Artrya submits SCP for FDA approval
Artrya announced today that it had submitted its application for approval by the FDA for its second product, Salix Coronary Plaque (SCP). The FDA aims to complete the approval process within 30 days, with the clock stopped if they request additional data. AYA is leveraging the recent (Mar-25) approval of Salix Coronary Anatomy (SCA) to streamline the process, so we expect SCP to be approved by August or September.
AYA reports that it remains on track to submit Salix Coronary Flow (SCF) for approval in 2Q26, with approval expected in early 2026. SCF attracts a US$1,017 US Medicare rebate, which should net AYA US$800 per scan.
SCP will generate ~70% of group revenue
SCP approval is a significant step for AYA. It is AYA’s main revenue-generating product, responsible for ~70% of future revenue.

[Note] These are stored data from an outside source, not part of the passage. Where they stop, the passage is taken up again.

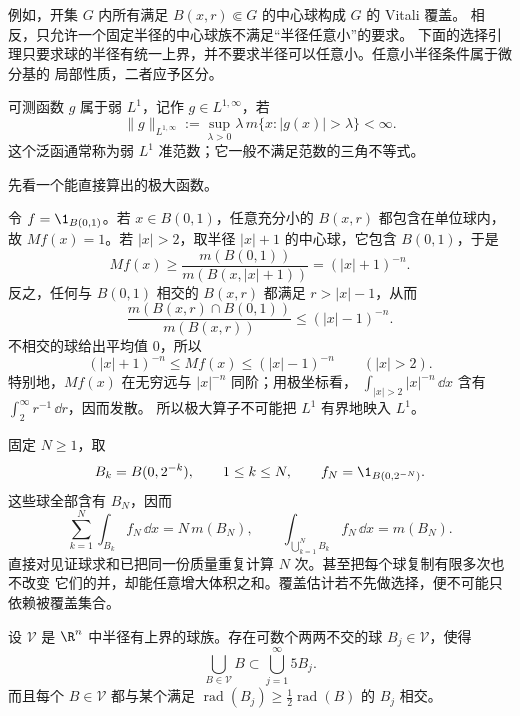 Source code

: 例如，开集 $G$ 内所有满足 $B(x,r)\Subset G$ 的中心球构成 $G$ 的 Vitali 覆盖。
相反，只允许一个固定半径的中心球族不满足“半径任意小”的要求。
下面的选择引理只要求球的半径有统一上界，并不要求半径可以任意小。任意小半径条件属于微分基的
局部性质，二者应予区分。

\begin{definition}[弱 $L^1$ 空间]\label{def:4-1-1-3}
可测函数 $g$ 属于弱 $L^1$，记作 $g\in L^{1,\infty}$，若
\[
  \|g\|_{L^{1,\infty}}
  :=\sup_{\lambda>0}\lambda\,m\{x:|g(x)|>\lambda\}<\infty.
\]
这个泛函通常称为弱 $L^1$ 准范数；它一般不满足范数的三角不等式。
\end{definition}

先看一个能直接算出的极大函数。

\begin{example}[球的示性函数]\label{ex:4-1-1-1}
令 $f=\1_{B(0,1)}$。若 $x\in B(0,1)$，任意充分小的 $B(x,r)$ 都包含在单位球内，故
$Mf(x)=1$。若 $|x|>2$，取半径 $|x|+1$ 的中心球，它包含 $B(0,1)$，于是
\[
  Mf(x)\ge \frac{m(B(0,1))}{m(B(x,|x|+1))}=(|x|+1)^{-n}.
\]
反之，任何与 $B(0,1)$ 相交的 $B(x,r)$ 都满足 $r>|x|-1$，从而
\[
 \frac{m(B(x,r)\cap B(0,1))}{m(B(x,r))}
 \le (|x|-1)^{-n}.
\]
不相交的球给出平均值 $0$，所以
\[
 (|x|+1)^{-n}\le Mf(x)\le(|x|-1)^{-n}\qquad(|x|>2).
\]
特别地，$Mf(x)$ 在无穷远与 $|x|^{-n}$ 同阶；用极坐标看，
$\int_{|x|>2}|x|^{-n}\,\dd x$ 含有 $\int_2^\infty r^{-1}\,\dd r$，因而发散。
所以极大算子不可能把 $L^1$ 有界地映入 $L^1$。
\end{example}

\begin{example}[高度重叠的球族]\label{ex:4-1-1-2}
固定 $N\ge1$，取
\[
 B_k=B(0,2^{-k}),\qquad 1\le k\le N,
 \qquad f_N=\1_{B(0,2^{-N})}.
\]
这些球全部含有 $B_N$，因而
\[
 \sum_{k=1}^N\int_{B_k}f_N\,\dd x
 =N\,m(B_N),
 \qquad
 \int_{\bigcup_{k=1}^NB_k}f_N\,\dd x=m(B_N).
\]
直接对见证球求和已把同一份质量重复计算 $N$ 次。甚至把每个球复制有限多次也不改变
它们的并，却能任意增大体积之和。覆盖估计若不先做选择，便不可能只依赖被覆盖集合。
\end{example}

\begin{lemma}[$5r$ 覆盖引理]\label{lemma:4-1-1-1}
设 $\mathcal V$ 是 $\R^n$ 中半径有上界的球族。存在可数个两两不交的球
$B_j\in\mathcal V$，使得
\[
  \bigcup_{B\in\mathcal V}B\subset\bigcup_{j=1}^{\infty}5B_j.
\]
而且每个 $B\in\mathcal V$ 都与某个满足
$\operatorname{rad}(B_j)\ge\tfrac12\operatorname{rad}(B)$ 的 $B_j$ 相交。
\end{lemma}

Importantly, it also qualifies customers for a US$950 US medicare rebate for AI-assisted coronary plaque assessment, earning hospitals ~US$200 (net of AYA fees) every time it’s used.
SAPPHIRE partners could add $4.5 billion of value to AYA
During its 3Q25 results call in May, AYA announced that it was in “deep discussions” with six to eight hospital groups in the US to participate in the new SAPPHIRE study (see below). Combined, these groups perform approximately 400,000 scans per year (~9% of the current US market), which equates to around US$342 million in revenue. This figure dwarfs even Venn Brown’s FY35 revenue forecast of US$213 million.

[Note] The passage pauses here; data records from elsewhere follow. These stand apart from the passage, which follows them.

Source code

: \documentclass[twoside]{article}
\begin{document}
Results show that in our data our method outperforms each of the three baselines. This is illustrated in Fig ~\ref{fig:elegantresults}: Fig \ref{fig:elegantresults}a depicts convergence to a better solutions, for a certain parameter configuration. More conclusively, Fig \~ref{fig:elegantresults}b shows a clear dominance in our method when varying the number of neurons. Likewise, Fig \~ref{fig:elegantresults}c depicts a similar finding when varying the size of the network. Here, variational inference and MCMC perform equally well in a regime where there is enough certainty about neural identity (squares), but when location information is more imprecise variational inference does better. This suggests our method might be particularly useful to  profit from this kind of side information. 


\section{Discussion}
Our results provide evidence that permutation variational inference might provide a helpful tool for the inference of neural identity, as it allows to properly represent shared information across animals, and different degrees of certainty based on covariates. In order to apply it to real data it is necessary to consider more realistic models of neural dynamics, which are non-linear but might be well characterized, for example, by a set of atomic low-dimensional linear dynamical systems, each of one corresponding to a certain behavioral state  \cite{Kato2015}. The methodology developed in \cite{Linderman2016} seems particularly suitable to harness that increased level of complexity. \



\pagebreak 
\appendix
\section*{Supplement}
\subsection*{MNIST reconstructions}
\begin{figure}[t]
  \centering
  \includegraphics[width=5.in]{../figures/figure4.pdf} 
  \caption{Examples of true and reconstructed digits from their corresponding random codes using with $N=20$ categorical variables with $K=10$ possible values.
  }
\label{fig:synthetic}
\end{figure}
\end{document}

Applying a conservative EBIT margin and multiple (35% and 25x) to this revenue forecast implies an equity value of $4.5 billion, 53x the company’s current market cap ($81m). This is the equivalent to $40 per share, or $31 per diluted share (assuming 30% dilution from future capital raises), compared to the current share price of around $0.75.

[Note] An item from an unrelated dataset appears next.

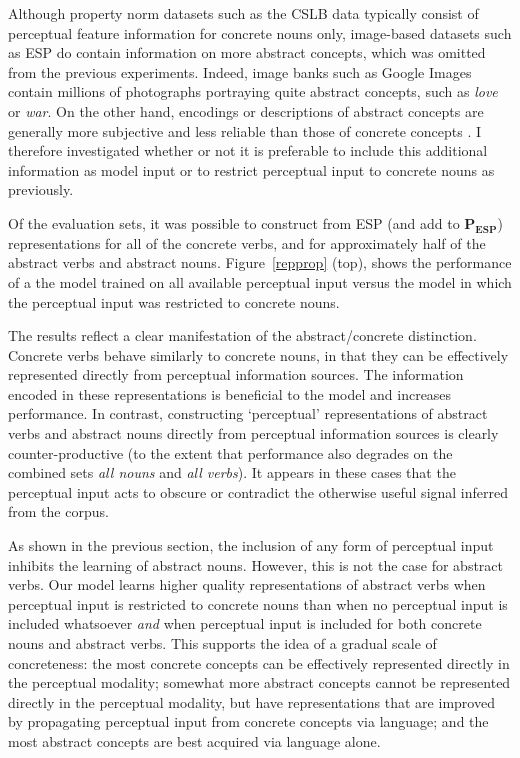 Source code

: Although property norm datasets such as the CSLB data typically consist of perceptual feature information for concrete nouns only, image-based datasets such as ESP do contain information on more abstract concepts, which was omitted from the previous experiments. Indeed, image banks such as Google Images contain millions of photographs portraying quite abstract concepts, such as \emph{love} or \emph{war}. On the other hand, encodings or descriptions of abstract concepts are generally more subjective and less reliable than those of concrete concepts \citep{katja2005content}. I therefore investigated whether or not it is preferable to include this additional information as model input or to restrict perceptual input to concrete nouns as previously.    

Of the evaluation sets, it was possible to construct from ESP (and add to \(\mathbf{P_{ESP}}\)) representations for all of the concrete verbs, and for approximately half of the abstract verbs and abstract nouns. Figure~\ref{repprop} (top), shows the performance of a the model trained on all available perceptual input versus the model in which the perceptual input was restricted to concrete nouns. 

The results reflect a clear manifestation of the abstract/concrete distinction. Concrete verbs behave similarly to concrete nouns, in that they can be effectively represented directly from perceptual information sources. The information encoded in these representations is beneficial to the model and increases performance. In contrast, constructing `perceptual' representations of abstract verbs and abstract nouns directly from perceptual information sources is clearly counter-productive (to the extent that performance also degrades on the combined sets \emph{all nouns} and \emph{all verbs}). It appears in these cases that the perceptual input acts to obscure or contradict the otherwise useful signal inferred from the corpus.

As shown in the previous section, the inclusion of any form of perceptual input inhibits the learning of abstract nouns. However, this is not the case for abstract verbs. Our model learns higher quality representations of abstract verbs when perceptual input is restricted to concrete nouns than when no perceptual input is included whatsoever \emph{and} when perceptual input is included for both concrete nouns and abstract verbs. This supports the idea of a gradual scale of concreteness: the most concrete concepts can be effectively represented directly in the perceptual modality; somewhat more abstract concepts cannot be represented directly in the perceptual modality, but have representations that are improved by propagating perceptual input from concrete concepts via language; and the most abstract concepts are best acquired via language alone.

It is still several years before AYA can realise this value, but the exercise demonstrates the rapid earning potential and value uplift we could see from the company. Also keep in mind, these 6-8 partners represent just 9% of the existing market, which is expected to grow at 15% per year.
Catalysts
We see several catalysts that will progressively see AYA’s share price more accurately reflect the company’s fair value, including FDA approval and launch of SCP, reporting its first US revenues, the signing of SAPPHIRE study partners, and FDA approval and launch of Salix Coronary Flow.